(Required work) Every entry should be reproduced precisely, with each picture left out.

(The data)
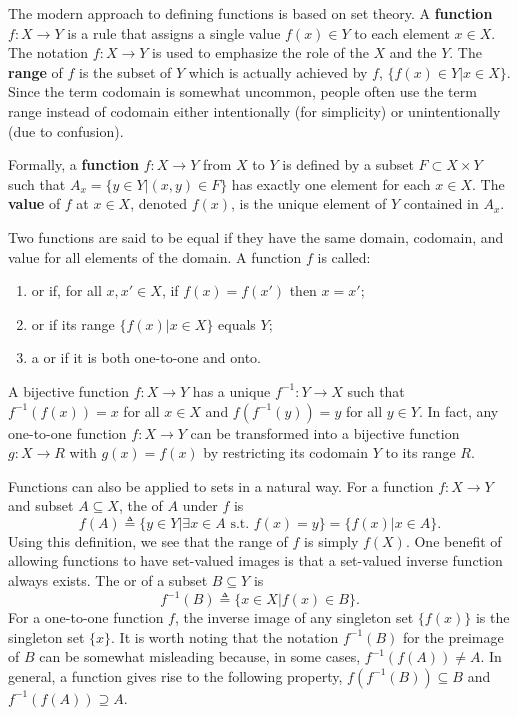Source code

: The modern approach to defining functions is based on set theory.
A \textbf{function} $f \colon X\rightarrow Y$ is a rule that assigns a single value $f(x)\in Y$ to each element $x\in X$.
The notation $f \colon X \rightarrow Y$ is used to emphasize the role of the  $X$ and the  $Y$.
The \textbf{range} of $f$ is the subset of $Y$ which is actually achieved by $f$, $\{f(x) \in Y | x\in X \}$.
Since the term codomain is somewhat uncommon, people often use the term range instead of codomain either intentionally (for simplicity) or unintentionally (due to confusion).
\begin{definition}
Formally, a \textbf{function} $f \colon X \rightarrow Y$ from $X$ to $Y$ is defined by a subset $F \subset X \times Y$ such that $A_x = \{ y\in Y | (x,y)\in F \}$ has exactly one element for each $x\in X$.
The \textbf{value} of $f$ at $x\in X$, denoted $f(x)$, is the unique element of $Y$ contained in $A_x$.
\end{definition}

Two functions are said to be equal if they have the same domain, codomain, and value for all elements of the domain.
A function $f$ is called:
\begin{enumerate}
\item {} or  if, for all $x,x'\in X$, if $f(x)=f(x')$ then $x=x'$;
\item {} or  if its range $\{ f(x) | x\in X\}$ equals $Y$;
\item a  or  if it is both one-to-one and onto.
\end{enumerate}
A bijective function $f \colon X\rightarrow Y$ has a unique  $f^{-1} \colon Y\rightarrow X$ such that $f^{-1}(f(x)) = x$ for all $x\in X$ and $f(f^{-1}(y)) = y$ for all $y\in Y$.
In fact, any one-to-one function $f \colon X\rightarrow Y$ can be transformed into a bijective function $g \colon X \rightarrow R$ with $g(x)=f(x)$ by restricting its codomain $Y$ to its range $R$.

Functions can also be applied to sets in a natural way.
For a function $f \colon X\rightarrow Y$ and subset $A\subseteq X$, the  of $A$ under $f$ is
\[ f(A) \triangleq \{ y\in Y | \exists x\in A \textrm{ s.t. } f(x)=y\} = \{f(x) | x\in A\}. \]
Using this definition, we see that the range of $f$ is simply $f(X)$.
One benefit of allowing functions to have set-valued images is that a set-valued inverse function always exists.
The  or  of a subset $B\subseteq Y$ is
\[ f^{-1}(B) \triangleq \{ x\in X | f(x)\in B\}. \]
For a one-to-one function $f$, the inverse image of any singleton set $\{ f(x) \}$ is the singleton set $\{ x \}$.
It is worth noting that the notation $f^{-1}(B)$ for the preimage of $B$ can be somewhat misleading because, in some cases, $f^{-1}(f(A)) \neq A$.
In general, a function gives rise to the following property, $f(f^{-1}(B)) \subseteq B$ and $f^{-1}(f(A)) \supseteq A$.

(Problem solution)
Source code

: The modern approach to defining functions is based on set theory.
A \textbf{function} $f \colon X\rightarrow Y$ is a rule that assigns a single value $f(x)\in Y$ to each element $x\in X$.
The notation $f \colon X \rightarrow Y$ is used to emphasize the role of the  $X$ and the  $Y$.
The \textbf{range} of $f$ is the subset of $Y$ which is actually achieved by $f$, $\{f(x) \in Y | x\in X \}$.
Since the term codomain is somewhat uncommon, people often use the term range instead of codomain either intentionally (for simplicity) or unintentionally (due to confusion).
\begin{definition}
Formally, a \textbf{function} $f \colon X \rightarrow Y$ from $X$ to $Y$ is defined by a subset $F \subset X \times Y$ such that $A_x = \{ y\in Y | (x,y)\in F \}$ has exactly one element for each $x\in X$.
The \textbf{value} of $f$ at $x\in X$, denoted $f(x)$, is the unique element of $Y$ contained in $A_x$.
\end{definition}

Two functions are said to be equal if they have the same domain, codomain, and value for all elements of the domain.
A function $f$ is called:
\begin{enumerate}
\item {} or  if, for all $x,x'\in X$, if $f(x)=f(x')$ then $x=x'$;
\item {} or  if its range $\{ f(x) | x\in X\}$ equals $Y$;
\item a  or  if it is both one-to-one and onto.
\end{enumerate}
A bijective function $f \colon X\rightarrow Y$ has a unique  $f^{-1} \colon Y\rightarrow X$ such that $f^{-1}(f(x)) = x$ for all $x\in X$ and $f(f^{-1}(y)) = y$ for all $y\in Y$.
In fact, any one-to-one function $f \colon X\rightarrow Y$ can be transformed into a bijective function $g \colon X \rightarrow R$ with $g(x)=f(x)$ by restricting its codomain $Y$ to its range $R$.

Functions can also be applied to sets in a natural way.
For a function $f \colon X\rightarrow Y$ and subset $A\subseteq X$, the  of $A$ under $f$ is
\[ f(A) \triangleq \{ y\in Y | \exists x\in A \textrm{ s.t. } f(x)=y\} = \{f(x) | x\in A\}. \]
Using this definition, we see that the range of $f$ is simply $f(X)$.
One benefit of allowing functions to have set-valued images is that a set-valued inverse function always exists.
The  or  of a subset $B\subseteq Y$ is
\[ f^{-1}(B) \triangleq \{ x\in X | f(x)\in B\}. \]
For a one-to-one function $f$, the inverse image of any singleton set $\{ f(x) \}$ is the singleton set $\{ x \}$.
It is worth noting that the notation $f^{-1}(B)$ for the preimage of $B$ can be somewhat misleading because, in some cases, $f^{-1}(f(A)) \neq A$.
In general, a function gives rise to the following property, $f(f^{-1}(B)) \subseteq B$ and $f^{-1}(f(A)) \supseteq A$.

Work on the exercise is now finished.